Several important immune checkpoints related with cancer were analyzed by Limma[16] (Version: 3.50.0) package. Differentially expressed immune checkpoint-related genes significantly associated with overall survival (OS) in clustered GEO patients were determined by K-M survival analysis.
The marker genes of different branches of scRNA seq were crossed by the genes in TCGA bulk seq and GEO microarray data, the intersection genes of the 3 datasets were taken as the candidate genes for OMAGs. The expression of these candidate genes in TCGA-OV were combined with the survival data for Lasso regression analysis, to obtain the genes related to prognosis. The glmnet[20] (Version: 4.1-3) and survival (Version: 3.2–13) R package was used to perform lasso Cox regression for analysis and 10-fold cross-validation to narrow the range of OMAGs (omentum metastasis-associated genes) candidate genes. It is a biased estimation for processing data with multicollinearity that can realise the selection of variables while estimating parameters to better solve the problem of multicollinearity in regression analysis. The OMGAs candidates were then screened again by Cox multivariate regression analysis in order to determine the ultimate OMAGs risk model. The calculation of the OMAGs signature was as follows: Risk score = Ʃ (βi x Expi), where βi represented the coefficient of gene i, standing for the weight of gene i, and Expi represented the expression level of gene i. Then the TCGA-OV dataset was set as the training set while GEO dataset as the test set, the effects of high and low risk scores on survival and the prognostic value of OMAGs risk model were evaluated.
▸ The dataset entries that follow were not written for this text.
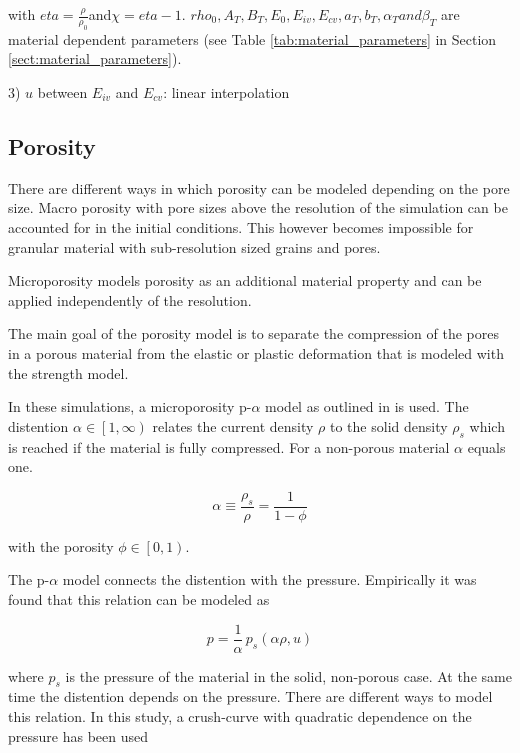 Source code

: with $eta = \frac{\rho}{\rho_0} $and$\chi = eta - 1$. $rho_0, A_T, B_T, E_0, E_{iv}, E_{cv}, a_T, b_T, \alpha_T and \beta_T$ are material dependent parameters (see Table \ref{tab:material_parameters} in Section \ref{sect:material_parameters}).

3) $u$ between $E_{iv}$ and $E_{cv}$: linear interpolation


\subsection{Porosity}
There are different ways in which porosity can be modeled depending on the pore size. Macro porosity with pore sizes above the resolution of the simulation can be accounted for in the initial conditions. This however becomes impossible for granular material with sub-resolution sized grains and pores.

Microporosity models porosity as an additional material property and can be applied independently of the resolution.

The main goal of the porosity model is to separate the compression of the pores in a porous material from the elastic or plastic deformation that is modeled with the strength model.

In these simulations, a microporosity p-$\alpha$ model as outlined in \cite{Jutzi_2008} is used. The distention $\alpha \in \left[1,\infty\right)$ relates the current density $\rho$ to the solid density $\rho_s$ which is reached if the material is fully compressed. For a non-porous material $\alpha$ equals one.

\begin{equation}
    \alpha \equiv \frac{\rho_s}{\rho} = \frac{1}{1 - \phi}
\end{equation}

with the porosity $\phi \in \left[0, 1\right)$.

The p-$\alpha$ model connects the distention with the pressure. Empirically it was found \cite{Carroll_1972} that this relation can be modeled as

\begin{equation}
    p = \frac{1}{\alpha}\,p_s(\alpha\rho, u)
\end{equation}

where $p_s$ is the pressure of the material in the solid, non-porous case. At the same time the distention depends on the pressure. There are different ways to model this relation. In this study, a crush-curve with quadratic dependence on the pressure has been used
The clinicopathological features and risk score of TCGA-OV cohort were analyzed by univariate Cox regression and multivariate Cox regression using survival (Version: 3.2–13) R package, with p < 0.05 as the criterion, and the HR and regression coefficient for each prognostic features were calculated. Finally, the rms (Version: 6.2-0) R package was used to construct a nomogram to predict OS of ovarian cancer patients, which incorporated these clinicopathological features and OMAGs. The nomogram model was a prognostic statistical model made using simple graphs according to previous studies.
A total of 9885 high-quality single cell samples were acquired from GSE147082. The quality control chart was shown in Fig. 2A, which illustrates the range of scRNA quantity, the sequencing counts, and the proportion of mitochondrial sequencing counts of each cell. 1500 variable genes were isolated from single cell samples, and the top 10 genes with the most significant difference were shown in Fig. 2B. The differences among 6 patients’ samples were showed by PCA chart (Fig. 2C). PCA was carried out based on highly variable genes (Fig. 2D,E), these single cell samples were divided into 20 different components, based on the standard deviation using ElbowPlot function (Fig. 2F), JackStraw function was used to resample the test and the p values of each PCs were calculated to find statistically significant components (Fig. 2G). Since there was no obvious elbow point, and the p values were all < 0.01, we selected 14 PCs for downstream analysis. the t-NSE algorithm was used for non-linear dimension reduction and successfully clustered the single-cell samples into 18 clusters (Fig. 2H). Afterwards, the 18 cell clusters were annotated by singleR package label.fine, and a total of 14 cells types were recognized (Fig. 2I).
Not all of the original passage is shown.